═══ SOURCE RECORDS ═══
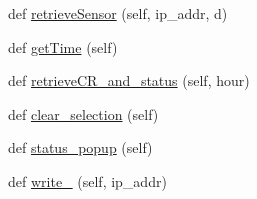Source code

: \begin{DoxyCompactItemize}
\item 
def \hyperlink{classTestingGUI_1_1Health_afde04eeef599765553cce6069cff429e}{retrieve\+Sensor} (self, ip\+\_\+addr, d)
\item 
def \hyperlink{classTestingGUI_1_1Health_ad38efcab164d7bbb4ec16c2086dc7760}{get\+Time} (self)
\item 
def \hyperlink{classTestingGUI_1_1Health_a3a6e2fca0c7a691527b14c79b388f6fd}{retrieve\+C\+R\+\_\+and\+\_\+status} (self, hour)
\item 
def \hyperlink{classTestingGUI_1_1Health_a1e3b9ff5f630c5f6d47bfefe26cfb39b}{clear\+\_\+selection} (self)
\item 
def \hyperlink{classTestingGUI_1_1Health_a06c77fae7dd08337985a3420a2cdbc81}{status\+\_\+popup} (self)
\item 
def \hyperlink{classTestingGUI_1_1Health_a73ccf83145b4adf9452f85a061c23dc9}{write\+\_\+} (self, ip\+\_\+addr)
\end{DoxyCompactItemize}
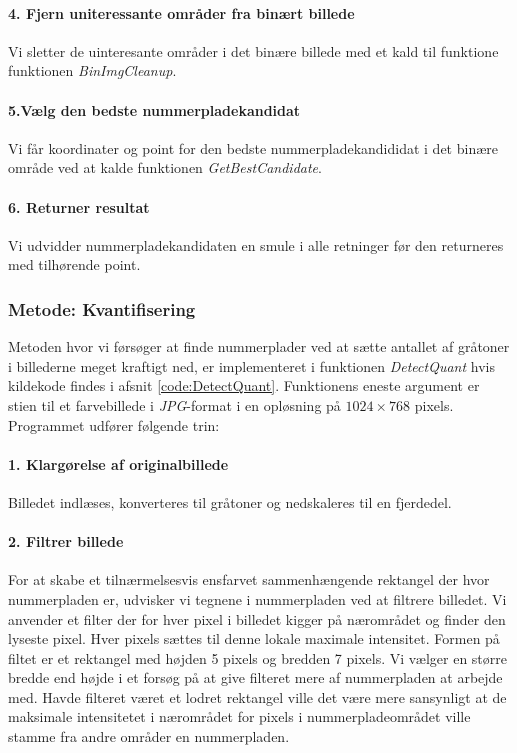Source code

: \paragraph{4. Fjern uniteressante områder fra binært billede}
Vi sletter de uinteresante områder i det binære billede med et kald til funktione funktionen \textit{BinImgCleanup}.

\paragraph{5.Vælg den bedste nummerpladekandidat}
Vi får koordinater og point for den bedste nummerpladekandididat i det binære område ved at kalde funktionen \textit{GetBestCandidate}. 

\paragraph{6. Returner resultat}
Vi udvidder nummerpladekandidaten en smule i alle retninger før den returneres med tilhørende point.

\subsubsection{Metode: Kvantifisering}
Metoden hvor vi førsøger at finde nummerplader ved at sætte antallet af gråtoner i billederne meget kraftigt ned, er implementeret i funktionen \textit{DetectQuant} hvis kildekode findes i afsnit \vref{code:DetectQuant}. Funktionens eneste argument er stien til et farvebillede i \textit{JPG}-format i en opløsning på $1024 \times 768$ pixels. Programmet udfører følgende trin:


\paragraph{1. Klargørelse af originalbillede}
Billedet indlæses, konverteres til gråtoner og nedskaleres til en fjerdedel. 

\paragraph{2. Filtrer billede}
For at skabe et tilnærmelsesvis ensfarvet sammenhængende rektangel der hvor nummerpladen er, udvisker vi tegnene i nummerpladen ved at filtrere billedet. Vi anvender et filter der for hver pixel i billedet kigger på nærområdet og finder den lyseste pixel. Hver pixels sættes til denne lokale maximale intensitet. Formen på filtet er et rektangel med højden 5 pixels og bredden 7 pixels. Vi vælger en større bredde end højde i et forsøg på at give filteret mere af  nummerpladen at arbejde med. Havde filteret været et lodret rektangel ville det være mere sansynligt at de maksimale intensitetet i nærområdet for pixels i nummerpladeområdet ville stamme fra andre områder en nummerpladen.

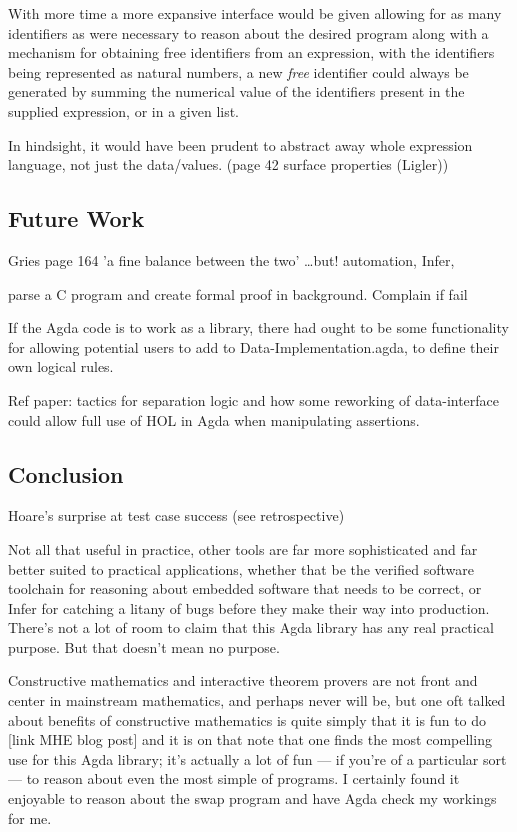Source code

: \documentclass[oneside,12pt]{article}
\begin{document}
With more time a more expansive interface would be given allowing for as many identifiers as were necessary to reason about the desired program along with a mechanism for obtaining free identifiers from an expression, with the identifiers being represented as natural numbers, a new \emph{free} identifier could always be generated by summing the numerical value of the identifiers present in the supplied expression, or in a given list.


In hindsight, it would have been prudent to abstract away whole expression language, not just the data/values.
(page 42 surface properties (Ligler))

\subsection{Future Work}

Gries page 164 'a fine balance between the two' 
\ldots but! automation, Infer,


parse a C program and create formal proof in background. Complain if fail

If the Agda code is to work as a library, there had ought to be some functionality for allowing potential users to add to Data-Implementation.agda, to define their own logical rules.


Ref paper: tactics for separation logic and how some reworking of data-interface could allow full use of HOL in Agda when manipulating assertions.


\subsection{Conclusion}

Hoare's surprise at test case success (see retrospective)

Not all that useful in practice, other tools are far more sophisticated and far better suited to practical applications, whether that be the verified software toolchain for reasoning about embedded software that needs to be correct, or Infer for catching a litany of bugs before they make their way into production. There's not a lot of room to claim that this Agda library has any real practical purpose. But that doesn't mean no purpose.

Constructive mathematics and interactive theorem provers are not front and center in mainstream mathematics, and perhaps never will be, but one oft talked about benefits of constructive mathematics is quite simply that it is fun to do [link MHE blog post] and it is on that note that one finds the most compelling use for this Agda library; it's actually a lot of fun --- if you're of a particular sort --- to reason about even the most simple of programs. I certainly found it enjoyable to reason about the swap program and have Agda check my workings for me.
\end{document}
═══
_WHAT IS EXPECTED:_ From the entries above, return exactly the line containing "Gries page 164", the line containing "parse a C program", and all lines between, and nothing else.

_RESULT OF THIS EXERCISE:_
Gries page 164 'a fine balance between the two' 
\ldots but! automation, Infer,


parse a C program and create formal proof in background. Complain if fail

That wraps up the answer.